To be content - how am I to be content with just 20 years? How can I be content when half of me is gone?
Archie's contentment made me cry on the treadmill. He was so thankful for his one day on the field, one trip to the plate. I have argued with God for most of the day about this message feeling betrayed by words that are supposed to console because I am not content and feel pretty confident, if not rebellious, that I will never find contentment in my daughter being stolen from me.
Not being one to run from a fight (not always an attribute for which I am proud), I let the thought hang around my shoulders while I attended Ashley's ORU soccer game this afternoon. The Indian Summer heat lifted my spirits, and I yelled like I know what I am yelling about for Ashley and the Golden Eagles. When she saw me after the game, she wrapped me up and said quietly in my ear, "I've been praying for you MamaWitch. I put in for an internship as a Nurse's tech for the ICU, so I can care for people just like you said." And while I was not sad or heavy beneath the weight of grief as I stood there, I immediately began to cry. Losing control sucks because of the weight it places on other people. Ashley didn't make me sad; she made me incredibly proud, and the enormity of it broke through with tears.
I chided myself as I walked to the car, never wanting to burden these girls. I want to be the safe place they can come to remember and laugh. Yet as I drove home in my brokenness, the argument finally ceased.

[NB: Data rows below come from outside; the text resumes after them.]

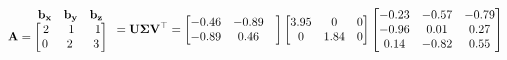 \documentclass[preview]{standalone}
\begin{document}
\begin{align*}
\begin{array}{ccc}\begin{matrix}\hspace{0.75cm} \mathbf{b_{x}} &  \mathbf{b_{y}} &  \mathbf{b_{z}} \end{matrix} \\ \mathbf{A} = \begin{bmatrix} 2 & \hspace{0.1cm} 1 \hspace{0.1cm}& \hspace{0.1cm} 1 \\ \hspace{0.04cm}  0 \hspace{0.1cm} & \hspace{0.1cm} 2 \hspace{0.1cm}\hspace{0.1cm} & 3 \end{bmatrix} \end{array}= \mathbf{U \Sigma V^\top}= \begin{bmatrix} -0.46 & -0.89 & \\ -0.89 & 0.46 \end{bmatrix} \begin{bmatrix} 3.95 & 0 & 0 \\0 & 1.84 & 0 \end{bmatrix}\begin{bmatrix} -0.23 & -0.57 & -0.79 \\-0.96 & 0.01 & 0.27 \\ 0.14 & -0.82 & 0.55 \end{bmatrix}
\end{align*}
\end{document}
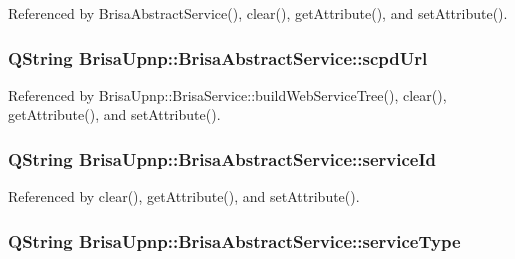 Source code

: Referenced by BrisaAbstractService(), clear(), getAttribute(), and setAttribute().\hypertarget{classBrisaUpnp_1_1BrisaAbstractService_aa254b466f38b49b921ed7a25aea7cc8c}{
\subsubsection[{scpdUrl}]{\setlength{\rightskip}{0pt plus 5cm}QString {\bf BrisaUpnp::BrisaAbstractService::scpdUrl}}}
\label{classBrisaUpnp_1_1BrisaAbstractService_aa254b466f38b49b921ed7a25aea7cc8c}


Referenced by BrisaUpnp::BrisaService::buildWebServiceTree(), clear(), getAttribute(), and setAttribute().\hypertarget{classBrisaUpnp_1_1BrisaAbstractService_ad72b169651a6c617d27d51e7f706410d}{
\subsubsection[{serviceId}]{\setlength{\rightskip}{0pt plus 5cm}QString {\bf BrisaUpnp::BrisaAbstractService::serviceId}}}
\label{classBrisaUpnp_1_1BrisaAbstractService_ad72b169651a6c617d27d51e7f706410d}


Referenced by clear(), getAttribute(), and setAttribute().\hypertarget{classBrisaUpnp_1_1BrisaAbstractService_a670933cc6c8581e2f70f52a97d425e4c}{
\subsubsection[{serviceType}]{\setlength{\rightskip}{0pt plus 5cm}QString {\bf BrisaUpnp::BrisaAbstractService::serviceType}}}
\label{classBrisaUpnp_1_1BrisaAbstractService_a670933cc6c8581e2f70f52a97d425e4c}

For me, we are not called to be content with our loss or our grief. Grief, like joy, is given to us. Half of me is gone. It's just gone, like losing control, I hate that I don't know what to do about that. Sometimes, the half that remains stands humbly before the world and asks, "What's next?" and sometimes I turn inside out. In either place, I can just be - that's His promise as the verses in Philippians four ensue.
In both places, standing with only half of me to offer, or lying in a crumpled mess inside out, in my heart, it is wrong that my girl is gone; no amount of gratitude for the perfect 20 years we shared will ever make that right. However, I can say that sometimes when the half of me that remains is standing, I can honestly offer, "I will praise you in the storm." because "HIs faithfulness endures..." and if I am looking, or even when I am not looking, He finds me.
I can find contentment in that.
#golighttheworld
***update - sweet Ashley, our favorite bohemian is an ICU nurse. So proud.